*EXERCISE DESCRIPTION*: Would you find each line in the entries below with the string "email" and copy it?

AVAILABLE RECORDS Start Marker

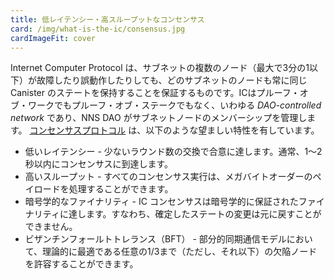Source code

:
 ```yaml
---
title: 低レイテンシー・高スループットなコンセンサス
card: /img/what-is-the-ic/consensus.jpg
cardImageFit: cover
---
```


Internet Computer Protocol は、サブネットの複数のノード（最大で3分の1以下）が故障したり誤動作したりしても、どのサブネットのノードも常に同じ Canister のステートを保持することを保証するものです。ICはプルーフ・オブ・ワークでもプルーフ・オブ・ステークでもなく、いわゆる *DAO-controlled network* であり、NNS DAO がサブネットノードのメンバーシップを管理します。
[コンセンサスプロトコル](/how-it-works/consensus/) は、以下のような望ましい特性を有しています。
- 低いレイテンシー - 少ないラウンド数の交換で合意に達します。通常、1～2秒以内にコンセンサスに到達します。
- 高いスループット - すべてのコンセンサス実行は、メガバイトオーダーのペイロードを処理することができます。
- 暗号学的なファイナリティ - IC コンセンサスは暗号学的に保証されたファイナリティに達します。すなわち、確定したステートの変更は元に戻すことができません。
- ビザンチンフォールトトレランス（BFT） - 部分的同期通信モデルにおいて、理論的に最適である任意の1/3まで（ただし、それ以下）の欠陥ノードを許容することができます。

<!--
---
title: Low-latency high-throughput consensus
card: /img/what-is-the-ic/consensus.jpg
cardImageFit: cover
---

The Internet Computer Protocol ensures that the nodes any subnet always hold the same canister state—even if multiple nodes of a subnet (up to less than one third) are faulty or misbehave. The IC is neither a proof-of-work, nor a proof-of-stake network, but a so-called *DAO-controlled network*, where the NNS DAO manages subnet node membership.
The [consensus protocol](/how-it-works/consensus/) has the following desirable properties:
- Low latency – A small number of rounds of exchange suffice to reach agreement. Normally consensus is reached within 1 to 2 seconds.
- High throughput – Every consensus execution can handle payloads in the order of megabytes.
- Cryptographic finality – IC consensus reaches cryptographically-guaranteed finality, that is, finalized state changes cannot be undone.
- Byzantine fault tolerance (BFT) – Being able to tolerate up to (but less than) one third of arbitrarily faulty nodes is theoretically optimal in the considered partially synchronous communication model.
  
-->
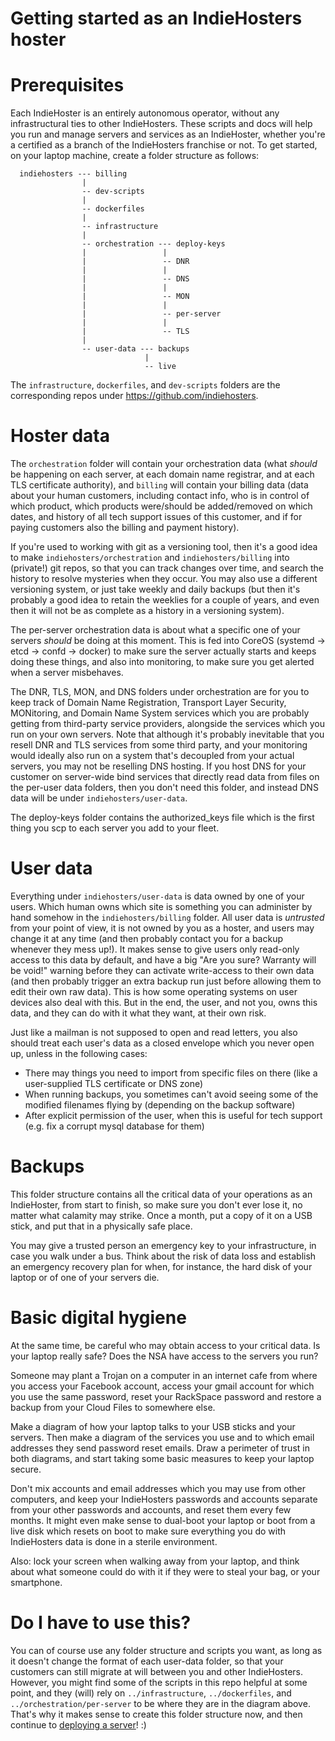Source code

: Getting started as an IndieHosters hoster
===========

# Prerequisites

Each IndieHoster is an entirely autonomous operator, without any infrastructural ties to other IndieHosters.
These scripts and docs will help you run and manage servers and services as an IndieHoster, whether you're
a certified as a branch of the IndieHosters franchise or not. To get started, on your laptop machine,
create a folder structure as follows:

```
  indiehosters --- billing
                |
                -- dev-scripts
                |
                -- dockerfiles
                |
                -- infrastructure
                |
                -- orchestration --- deploy-keys
                |                 |
                |                 -- DNR
                |                 |
                |                 -- DNS
                |                 |
                |                 -- MON
                |                 |
                |                 -- per-server
                |                 |
                |                 -- TLS
                |
                -- user-data --- backups
                              |
                              -- live
```
The `infrastructure`, `dockerfiles`, and `dev-scripts` folders are the corresponding repos under https://github.com/indiehosters.

# Hoster data

The `orchestration` folder will contain your orchestration data (what *should* be happening on each server, at each domain name
registrar, and at each TLS certificate authority), and `billing` will contain
your billing data (data about your human customers, including contact info,
who is in control of which product, which products were/should be added/removed on which dates, and history of all tech support
issues of this customer, and if for paying customers also the billing and payment history).

If you're used to working with git as a versioning tool, then it's a good idea to make `indiehosters/orchestration` and
`indiehosters/billing` into (private!) git repos, so
that you can track changes over time, and search the history to resolve mysteries when they occur. You may also use a different
versioning system, or just take weekly and daily backups (but then it's probably a good idea to retain the weeklies for a couple
of years, and even then it will not be as complete as a history in a versioning system).

The per-server orchestration data is about what a specific one of your servers *should* be doing at this moment.
This is fed into CoreOS (systemd -> etcd -> confd -> docker) to make sure the server actually starts and keeps doing these things,
and also into monitoring, to make sure you get alerted when a server misbehaves.

The DNR, TLS, MON, and DNS folders under orchestration are for you to keep track of Domain Name Registration, Transport
Layer Security, MONitoring, and Domain Name System services which you are probably getting from
third-party service providers, alongside the services which
you run on your own servers.
Note that although it's probably inevitable that you resell DNR and TLS services from some third party, and your monitoring would ideally
also run on a system that's decoupled from your actual servers, you may not be reselling DNS
hosting. If you host DNS for your customer on server-wide bind services that directly read data from files on the per-user data folders,
then you don't need this folder, and instead DNS data will be under `indiehosters/user-data`.

The deploy-keys folder contains the authorized_keys file which is the first thing you scp to each server you add to your fleet.

# User data
Everything under `indiehosters/user-data` is data owned by one of your users. Which human owns which site is something you can administer
by hand somehow in the `indiehosters/billing` folder.
All user data is *untrusted* from your point of view, it is not owned by you as a hoster,
and users may change it at any time (and then probably contact you for a backup whenever they mess up!). It makes sense to give users
only read-only access to this data by default, and have a big "Are you sure? Warranty will be void!" warning before they can activate
write-access to their own data (and then probably trigger an extra backup run just before allowing them to edit their own raw data).
This is how some operating systems on user devices also deal with this.
But in the end, the user, and not you, owns this data, and they can do with it what they want, at their own risk.

Just like a mailman is not supposed to open and read letters, you also should treat each user's data as a closed envelope
which you never open up, unless in the following cases:

* There may things you need to import from specific files on there (like a user-supplied TLS certificate or DNS zone)
* When running backups, you sometimes can't avoid seeing some of the modified filenames flying by (depending on the backup software)
* After explicit permission of the user, when this is useful for tech support (e.g. fix a corrupt mysql database for them)

# Backups
This folder structure contains all the critical data of your operations as an IndieHoster, from start to finish, so make sure you don't
ever lose it, no matter what calamity may strike. Once a month, put a copy of it on a USB stick, and put that in a physically safe place.

You may give a trusted person an emergency key to your infrastructure, in case you walk under a bus. Think about the risk of data loss and
establish an emergency recovery plan for when, for instance, the hard disk of your laptop or of one of your servers die.

# Basic digital hygiene
At the same time, be careful who may obtain access to your critical data. Is your laptop really safe? Does the NSA have access to the servers you run?

Someone may plant a Trojan on a computer in an internet cafe from where you access your Facebook account, access your gmail account
for which you use the same password, reset your RackSpace password and restore a backup from your Cloud Files to somewhere else.

Make a diagram of how your laptop talks to your USB sticks and your servers. Then make a diagram of the services you use and to which
email addresses they send password reset emails. Draw a perimeter of trust in both diagrams, and start taking some basic measures to
keep your laptop secure.

Don't mix accounts and email addresses which you may
use from other computers, and keep your IndieHosters passwords and accounts separate from your other passwords and accounts, and reset
them every few months. It might even
make sense to dual-boot your laptop or boot from a live disk which resets on boot to make sure everything you do with IndieHosters data
is done in a sterile environment.

Also: lock your screen when walking away from your laptop, and think about what someone could do with it if they were to steal your bag,
or your smartphone.

# Do I have to use this?
You can of course use any folder structure and scripts you want, as long as it doesn't change the format of each user-data folder, so that
your customers can still migrate at will between you and other IndieHosters. However, you might find some of the scripts in this repo
helpful at some point, and they (will) rely on
`../infrastructure`, `../dockerfiles`, and `../orchestration/per-server` to be where they are in the diagram above.
That's why it makes sense to create this folder structure now, and then continue to [deploying a server](deploying-a-server.md)! :)
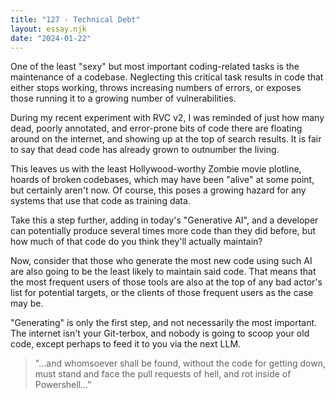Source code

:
 ```yaml
---
title: "127 - Technical Debt"
layout: essay.njk
date: "2024-01-22"
---
```


One of the least "sexy" but most important coding-related tasks is the maintenance of a codebase. Neglecting this critical task results in code that either stops working, throws increasing numbers of errors, or exposes those running it to a growing number of vulnerabilities.

During my recent experiment with RVC v2, I was reminded of just how many dead, poorly annotated, and error-prone bits of code there are floating around on the internet, and showing up at the top of search results. It is fair to say that dead code has already grown to outnumber the living.

This leaves us with the least Hollywood-worthy Zombie movie plotline, hoards of broken codebases, which may have been "alive" at some point, but certainly aren't now. Of course, this poses a growing hazard for any systems that use that code as training data.

Take this a step further, adding in today's "Generative AI", and a developer can potentially produce several times more code than they did before, but how much of that code do you think they'll actually maintain?

Now, consider that those who generate the most new code using such AI are also going to be the least likely to maintain said code. That means that the most frequent users of those tools are also at the top of any bad actor's list for potential targets, or the clients of those frequent users as the case may be.

"Generating" is only the first step, and not necessarily the most important. The internet isn't your Git-terbox, and nobody is going to scoop your old code, except perhaps to feed it to you via the next LLM.

> "...and whomsoever shall be found, without the code for getting down, must stand and face the pull requests of hell, and rot inside of Powershell..."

AVAILABLE RECORDS End Marker

*EXERCISE RESULT*:
email addresses they send password reset emails. Draw a perimeter of trust in both diagrams, and start taking some basic measures to
Don't mix accounts and email addresses which you may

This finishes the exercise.